------ Supplied records

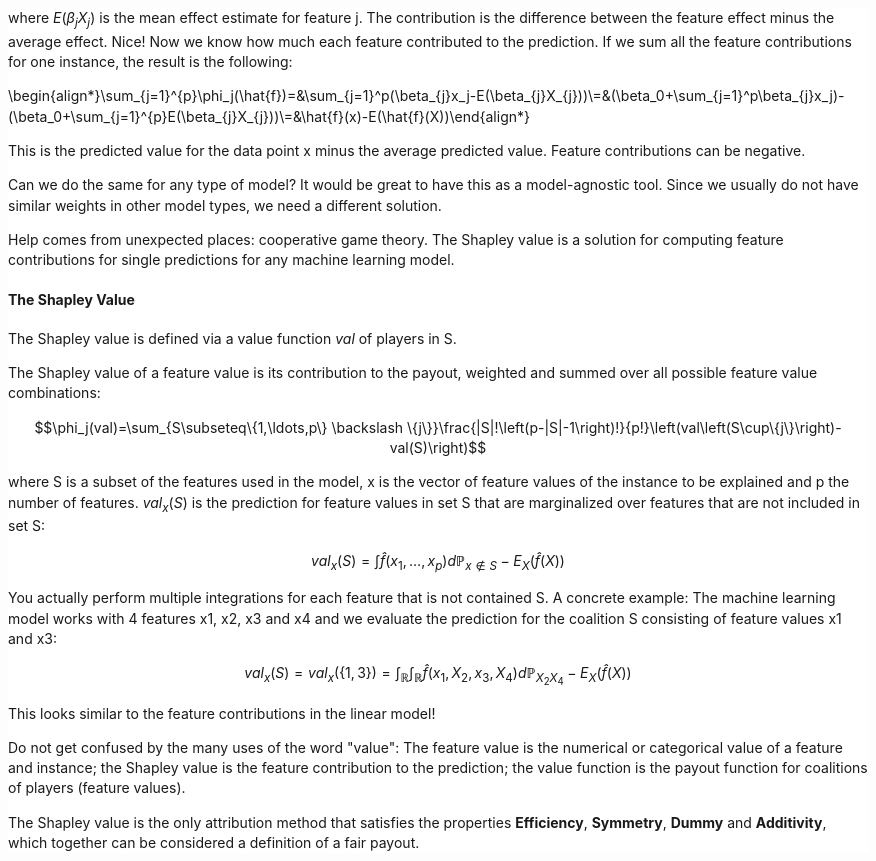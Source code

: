 where $E(\beta_jX_{j})$ is the mean effect estimate for feature j.
The contribution is the difference between the feature effect minus the average effect.
Nice!
Now we know how much each feature contributed to the prediction.
If we sum all the feature contributions for one instance, the result is the following:

\begin{align*}\sum_{j=1}^{p}\phi_j(\hat{f})=&\sum_{j=1}^p(\beta_{j}x_j-E(\beta_{j}X_{j}))\\=&(\beta_0+\sum_{j=1}^p\beta_{j}x_j)-(\beta_0+\sum_{j=1}^{p}E(\beta_{j}X_{j}))\\=&\hat{f}(x)-E(\hat{f}(X))\end{align*}

This is the predicted value for the data point x minus the average predicted value.
Feature contributions can be negative.

Can we do the same for any type of model?
It would be great to have this as a model-agnostic tool.
Since we usually do not have similar weights in other model types, we need a different solution.

Help comes from unexpected places: cooperative game theory.
The Shapley value is a solution for computing feature contributions for single predictions for any machine learning model.


#### The Shapley Value

The Shapley value is defined via a value function $val$ of players in S.

The Shapley value of a feature value is its contribution to the payout, weighted and summed over all possible feature value combinations:

$$\phi_j(val)=\sum_{S\subseteq\{1,\ldots,p\} \backslash \{j\}}\frac{|S|!\left(p-|S|-1\right)!}{p!}\left(val\left(S\cup\{j\}\right)-val(S)\right)$$

where S is a subset of the features used in the model, x is the vector of feature values of the instance to be explained and p the number of features.
$val_x(S)$ is the prediction for feature values in set S that are marginalized over features that are not included in set S:

$$val_{x}(S)=\int\hat{f}(x_{1},\ldots,x_{p})d\mathbb{P}_{x\notin{}S}-E_X(\hat{f}(X))$$

You actually perform multiple integrations for each feature that is not contained S.
A concrete example:
The machine learning model works with 4 features x1, x2, x3 and x4 and we evaluate the prediction for the coalition S consisting of feature values x1 and x3:

$$val_{x}(S)=val_{x}(\{1,3\})=\int_{\mathbb{R}}\int_{\mathbb{R}}\hat{f}(x_{1},X_{2},x_{3},X_{4})d\mathbb{P}_{X_2X_4}-E_X(\hat{f}(X))$$

This looks similar to the feature contributions in the linear model!

Do not get confused by the many uses of the word "value":
The feature value is the numerical or categorical value of a feature and instance;
the Shapley value is the feature contribution to the prediction;
the value function is the payout function for coalitions of players (feature values).

The Shapley value is the only attribution method that satisfies the properties **Efficiency**, **Symmetry**, **Dummy** and **Additivity**,  which together can be considered a definition of a fair payout.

------------

### What is needed
Reproduce only the lines running from the one with "the value function" through the final line of the listing above, both ends included.

### Written response
the value function is the payout function for coalitions of players (feature values).

The Shapley value is the only attribution method that satisfies the properties **Efficiency**, **Symmetry**, **Dummy** and **Additivity**,  which together can be considered a definition of a fair payout.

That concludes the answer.